A number of judgments are worth visiting in regard the manner in which executive level dismissal cases should be approached.  The first is that of Somyo P v Ross Polutry Breeders (Pty) Ltd (GA9/97).  This case related to the dismissal of the manager of a chicken farm for various allegations relating to poor work performance.  This landmark judgment noted that “an employer who is concerned about the poor performance of an employee is normally required to appraise the employees work performance; to warn the employee that if his work performance does not improve, he might be dismissed; and to allow the employee a reasonable opportunity to improve his performance… those requirements may not apply in two cases… the first is the manager or senior employee whose knowledge and experience qualify him to judge for himself whether he is meeting the standard set by the employer… and second, where.. the degree of professional skill must be required is so high, and the potential consequences of the smallest departure from that higher standard are so serious, that one failure to perform in accordance with those standards is enough to justify dismissal.

The judgment more especially noted that the manager “was not an ordinary employee”.  In this regard, the Labour Court was drawing a distinction between the manner in which senior managerial dismissals for poor work performance, deviates from the procedure required to be followed in cases of ordinary employees.

The landmark judgment most frequently referred to in cases of senior managerial dismissals for poor work performance, is the Labour Appeal Court case of HPN Brereton v Bateman Industrial Corporation Ltd & Others (Case number: GA80/99).  Amongst other things, this judgment made reference to an English case, namely that of E C Cook v Thomas Linnell & Sons (1997) IRLP132 in which an employment appeal tribunal, in the head note of the judgment, stated that “the appellant had been fairly dismissed from his post as manager of the respondent’s food depot on grounds of the employer’s genuine loss of confidence in his ability.  Although employees must act reasonably when they are moving from a particular post an employee whom they consider to be unsatisfactory, it is important that the operation of unfair dismissal legislation should not impede employer’s unreasonably in the efficient management of their business.  The quality of management is an imponderable which it may be difficult to assess precisely.  Therefore, when responsible employers have genuinely come to the conclusion over a reasonable period of time that a manager is incompetent, that is some evidence that he is incompetent, although it is necessary to look to see whether there is any other supporting evidence. The heading continues that when poor work performance is evident in an area “it is reasonable for employers who have no confidence in their manager to come to the conclusion that he shares some responsibility for it”.
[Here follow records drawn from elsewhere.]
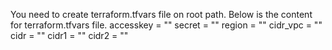 You need to create terraform.tfvars file on root path.
Below is the content for terraform.tfvars file.
accesskey = ""
secret    = ""
region    = ""
cidr_vpc  = ""
cidr      = ""
cidr1     = ""
cidr2     = ""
The Brereton LAC judgment drew attention to the fact that “the first question to be considered is whether it is incumbent upon his employer to warn him that his performance is falling short of the standard required of him (the employee) and so afford an opportunity to rectify the position before steps are taken to terminate (the employees) employment.  It has been recognized by the courts that in respect of this requirement, the position of a senior manager differs from that of an ordinary employee.  Because of his situation and the overall view of the business which he enjoys as a result thereof, he will ordinarily be aware of the shortcomings in his performance and the adverse consequences to the business resulting there from.  He will likewise himself appreciate the necessity to remedy the situation without it being drawn to his attention by another.  It will be pointless to insist upon his being warned of a situation of which he must already be fully aware.

The judgment continues that “the second situation recognized by the courts in which the necessity for a warning may be dispensed with is where the poor performance of the officer concerned is so gross, and its consequence is so serious, that it will be unfair to require the employer to suffer any further delay in terminating his employment”.